Divisi tra favorevoli e contrari alle estrazioni, i lucani sono d’accordo almeno su una cosa: il petrolio pulito non esiste. Se ne sono accorti nell’aprile del 2011 22 operai di Viggiano, impegnati in un capannone a pochi metri dal centro oli. A fine turno, verso le 17, cominciano ad avvertire bruciori agli occhi e alla pelle. Molti si piegano su se stessi per vomitare. Finiscono tutti in ospedale. Forse a causa dell’idrogeno solforato, emesso dagli impianti di Viggiano, dove il petrolio grezzo viene separato dallo zolfo, producendo fumi velenosi. «Le rilevazioni di inquinamento dell’area sono carenti e non indipendenti», attacca Mazzilli del Wwf Basilicata. «I dati ufficiali sembrano tutti sotto le soglie di pericolo, ma di poco: è come avere la febbre a 37 per tutta la vita. E non sono dati indipendenti: le rilevazioni le fornisce solo l’Eni. Non esiste un registro tumori e dell’agenzia regionale per l’ambiente, che pure dovrebbe valutare con indipendenza l’inquinamento, non ci fidiamo». L’agenzia, infatti, ha una propria centralina di rilevazione solo dallo scorso anno.
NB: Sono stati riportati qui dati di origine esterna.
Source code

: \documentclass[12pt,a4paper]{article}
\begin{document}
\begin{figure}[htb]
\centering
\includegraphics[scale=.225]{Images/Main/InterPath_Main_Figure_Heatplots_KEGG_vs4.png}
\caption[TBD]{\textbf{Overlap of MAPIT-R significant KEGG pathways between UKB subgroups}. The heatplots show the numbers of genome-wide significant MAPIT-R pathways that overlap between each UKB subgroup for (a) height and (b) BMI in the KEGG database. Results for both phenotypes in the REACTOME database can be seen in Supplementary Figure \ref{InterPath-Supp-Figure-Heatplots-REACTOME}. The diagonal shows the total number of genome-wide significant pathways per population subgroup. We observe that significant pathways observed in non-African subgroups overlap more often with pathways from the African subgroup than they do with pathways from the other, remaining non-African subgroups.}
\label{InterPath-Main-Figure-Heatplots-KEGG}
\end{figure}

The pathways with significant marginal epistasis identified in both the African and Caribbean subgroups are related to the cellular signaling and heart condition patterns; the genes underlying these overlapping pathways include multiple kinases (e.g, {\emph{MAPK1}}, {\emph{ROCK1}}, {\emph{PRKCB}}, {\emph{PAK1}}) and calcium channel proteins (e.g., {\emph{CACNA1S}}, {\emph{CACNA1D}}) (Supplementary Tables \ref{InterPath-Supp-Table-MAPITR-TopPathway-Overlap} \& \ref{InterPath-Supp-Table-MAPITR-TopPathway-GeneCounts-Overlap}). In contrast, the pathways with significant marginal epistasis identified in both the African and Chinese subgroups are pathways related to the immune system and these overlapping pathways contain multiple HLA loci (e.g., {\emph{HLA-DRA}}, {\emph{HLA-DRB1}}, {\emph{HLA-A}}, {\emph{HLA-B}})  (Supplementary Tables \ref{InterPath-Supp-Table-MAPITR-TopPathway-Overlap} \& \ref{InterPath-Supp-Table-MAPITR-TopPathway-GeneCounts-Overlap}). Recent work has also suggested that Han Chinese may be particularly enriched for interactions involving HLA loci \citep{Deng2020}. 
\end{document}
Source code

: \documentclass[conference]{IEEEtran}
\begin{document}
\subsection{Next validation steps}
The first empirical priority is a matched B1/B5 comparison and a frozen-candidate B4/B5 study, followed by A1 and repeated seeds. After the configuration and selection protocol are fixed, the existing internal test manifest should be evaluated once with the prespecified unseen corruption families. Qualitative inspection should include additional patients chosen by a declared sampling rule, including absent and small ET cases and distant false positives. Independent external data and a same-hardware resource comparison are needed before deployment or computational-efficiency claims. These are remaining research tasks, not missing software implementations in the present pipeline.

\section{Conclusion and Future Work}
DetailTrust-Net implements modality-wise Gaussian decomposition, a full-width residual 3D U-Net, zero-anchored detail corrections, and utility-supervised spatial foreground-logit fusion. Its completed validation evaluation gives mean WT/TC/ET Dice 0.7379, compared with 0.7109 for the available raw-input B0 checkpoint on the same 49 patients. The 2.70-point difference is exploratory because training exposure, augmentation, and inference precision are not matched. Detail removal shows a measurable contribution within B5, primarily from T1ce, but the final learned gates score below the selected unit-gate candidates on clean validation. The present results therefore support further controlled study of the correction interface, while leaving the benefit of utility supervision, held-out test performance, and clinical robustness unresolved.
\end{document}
Ed è stata toccata dall’inchiesta “La Fenice”, nel 2011. L’accusa: i dirigenti dell’Arpab nascondevano i gravi danni ambientali procurati dall’inceneritore di Melfi, proprietà della multinazionale francese Edf. Se a questo si aggiunge l’indagine “Totalgate” (mazzette per la realizzazione di un nuovo impianto petrolifero a Tempra rossa, controllato dalla francese Total), si capisce che non c’è da stare tranquilli.

Sproporzioni

Il presidente della Regione, però, ci tiene a frugare ogni dubbio: «La rilevazione dell’inquinamento funziona benissimo, ha standard tecnologici elevatissimi. Certo, inizialmente il monitoraggio ambientale non era tarato sul livello del più grande giacimento europeo di greggio. Neppure la Lombardia o la Bavaria sarebbero stati pronti», si difende De Filippo. Il problema è che è molto difficile, per una Regione con un bilancio di due miliardi di euro e 500mila abitanti, trattare con un’azienda con un fatturato di 109 milardi, 6 miliardi di utili e 75mila dipendenti. La sproporzione è lampante. E l’Eni non è più l’azienda totalmente pubblica di Mattei, che cercava sviluppo per il territorio e non profitti. «Per questo chiediamo un intervento dell’esecutivo, per firmare un memorandum che porti a questa regione lavoro e sviluppo. Il governo, d’altronde, controlla il 30 per cento dell’azienda». Solo che l’Eni di un tempo non esiste più. Oggi, in Basilicata, si avvale come consulente di Claudio Velardi, ex spin doctor di D’Alema a palazzo Chigi, ex funzionario del Pci proprio in Basilicata, oggi lobbista di professione. «Credo si occupi di comunicazione istituzionale. Ha contattato anche me», racconta il presidente De Filippo. Non si capisce, insomma, dove finisca la politica e dove cominci l’impresa.